Show me each line of the listing below where the word "assinatura" appears.

────────────────────

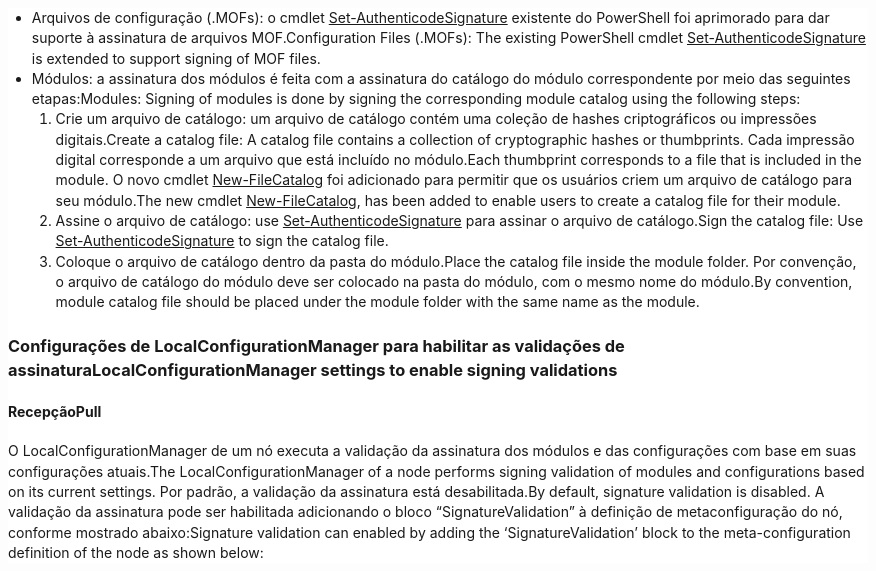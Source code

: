 - <span data-ttu-id="df4c4-173">Arquivos de configuração (.MOFs): o cmdlet [Set-AuthenticodeSignature](/powershell/module/Microsoft.PowerShell.Security/Set-AuthenticodeSignature) existente do PowerShell foi aprimorado para dar suporte à assinatura de arquivos MOF.</span><span class="sxs-lookup"><span data-stu-id="df4c4-173">Configuration Files (.MOFs): The existing PowerShell cmdlet [Set-AuthenticodeSignature](/powershell/module/Microsoft.PowerShell.Security/Set-AuthenticodeSignature) is extended to support signing of MOF files.</span></span>
- <span data-ttu-id="df4c4-174">Módulos: a assinatura dos módulos é feita com a assinatura do catálogo do módulo correspondente por meio das seguintes etapas:</span><span class="sxs-lookup"><span data-stu-id="df4c4-174">Modules: Signing of modules is done by signing the corresponding module catalog using the following steps:</span></span>
  1. <span data-ttu-id="df4c4-175">Crie um arquivo de catálogo: um arquivo de catálogo contém uma coleção de hashes criptográficos ou impressões digitais.</span><span class="sxs-lookup"><span data-stu-id="df4c4-175">Create a catalog file: A catalog file contains a collection of cryptographic hashes or thumbprints.</span></span> <span data-ttu-id="df4c4-176">Cada impressão digital corresponde a um arquivo que está incluído no módulo.</span><span class="sxs-lookup"><span data-stu-id="df4c4-176">Each thumbprint corresponds to a file that is included in the module.</span></span> <span data-ttu-id="df4c4-177">O novo cmdlet [New-FileCatalog](/powershell/module/microsoft.powershell.security/new-filecatalog) foi adicionado para permitir que os usuários criem um arquivo de catálogo para seu módulo.</span><span class="sxs-lookup"><span data-stu-id="df4c4-177">The new cmdlet [New-FileCatalog](/powershell/module/microsoft.powershell.security/new-filecatalog), has been added to enable users to create a catalog file for their module.</span></span>
  2. <span data-ttu-id="df4c4-178">Assine o arquivo de catálogo: use [Set-AuthenticodeSignature](/powershell/module/Microsoft.PowerShell.Security/Set-AuthenticodeSignature) para assinar o arquivo de catálogo.</span><span class="sxs-lookup"><span data-stu-id="df4c4-178">Sign the catalog file: Use [Set-AuthenticodeSignature](/powershell/module/Microsoft.PowerShell.Security/Set-AuthenticodeSignature) to sign the catalog file.</span></span>
  3. <span data-ttu-id="df4c4-179">Coloque o arquivo de catálogo dentro da pasta do módulo.</span><span class="sxs-lookup"><span data-stu-id="df4c4-179">Place the catalog file inside the module folder.</span></span> <span data-ttu-id="df4c4-180">Por convenção, o arquivo de catálogo do módulo deve ser colocado na pasta do módulo, com o mesmo nome do módulo.</span><span class="sxs-lookup"><span data-stu-id="df4c4-180">By convention, module catalog file should be placed under the module folder with the same name as the module.</span></span>

### <a name="localconfigurationmanager-settings-to-enable-signing-validations"></a><span data-ttu-id="df4c4-181">Configurações de LocalConfigurationManager para habilitar as validações de assinatura</span><span class="sxs-lookup"><span data-stu-id="df4c4-181">LocalConfigurationManager settings to enable signing validations</span></span>

#### <a name="pull"></a><span data-ttu-id="df4c4-182">Recepção</span><span class="sxs-lookup"><span data-stu-id="df4c4-182">Pull</span></span>

<span data-ttu-id="df4c4-183">O LocalConfigurationManager de um nó executa a validação da assinatura dos módulos e das configurações com base em suas configurações atuais.</span><span class="sxs-lookup"><span data-stu-id="df4c4-183">The LocalConfigurationManager of a node performs signing validation of modules and configurations based on its current settings.</span></span> <span data-ttu-id="df4c4-184">Por padrão, a validação da assinatura está desabilitada.</span><span class="sxs-lookup"><span data-stu-id="df4c4-184">By default, signature validation is disabled.</span></span> <span data-ttu-id="df4c4-185">A validação da assinatura pode ser habilitada adicionando o bloco “SignatureValidation” à definição de metaconfiguração do nó, conforme mostrado abaixo:</span><span class="sxs-lookup"><span data-stu-id="df4c4-185">Signature validation can enabled by adding the ‘SignatureValidation’ block to the meta-configuration definition of the node as shown below:</span></span>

────────────────────

**REPLY TO THE TASK**
: - <span data-ttu-id="df4c4-173">Arquivos de configuração (.MOFs): o cmdlet [Set-AuthenticodeSignature](/powershell/module/Microsoft.PowerShell.Security/Set-AuthenticodeSignature) existente do PowerShell foi aprimorado para dar suporte à assinatura de arquivos MOF.</span><span class="sxs-lookup"><span data-stu-id="df4c4-173">Configuration Files (.MOFs): The existing PowerShell cmdlet [Set-AuthenticodeSignature](/powershell/module/Microsoft.PowerShell.Security/Set-AuthenticodeSignature) is extended to support signing of MOF files.</span></span>
- <span data-ttu-id="df4c4-174">Módulos: a assinatura dos módulos é feita com a assinatura do catálogo do módulo correspondente por meio das seguintes etapas:</span><span class="sxs-lookup"><span data-stu-id="df4c4-174">Modules: Signing of modules is done by signing the corresponding module catalog using the following steps:</span></span>
### <a name="localconfigurationmanager-settings-to-enable-signing-validations"></a><span data-ttu-id="df4c4-181">Configurações de LocalConfigurationManager para habilitar as validações de assinatura</span><span class="sxs-lookup"><span data-stu-id="df4c4-181">LocalConfigurationManager settings to enable signing validations</span></span>
<span data-ttu-id="df4c4-183">O LocalConfigurationManager de um nó executa a validação da assinatura dos módulos e das configurações com base em suas configurações atuais.</span><span class="sxs-lookup"><span data-stu-id="df4c4-183">The LocalConfigurationManager of a node performs signing validation of modules and configurations based on its current settings.</span></span> <span data-ttu-id="df4c4-184">Por padrão, a validação da assinatura está desabilitada.</span><span class="sxs-lookup"><span data-stu-id="df4c4-184">By default, signature validation is disabled.</span></span> <span data-ttu-id="df4c4-185">A validação da assinatura pode ser habilitada adicionando o bloco “SignatureValidation” à definição de metaconfiguração do nó, conforme mostrado abaixo:</span><span class="sxs-lookup"><span data-stu-id="df4c4-185">Signature validation can enabled by adding the ‘SignatureValidation’ block to the meta-configuration definition of the node as shown below:</span></span>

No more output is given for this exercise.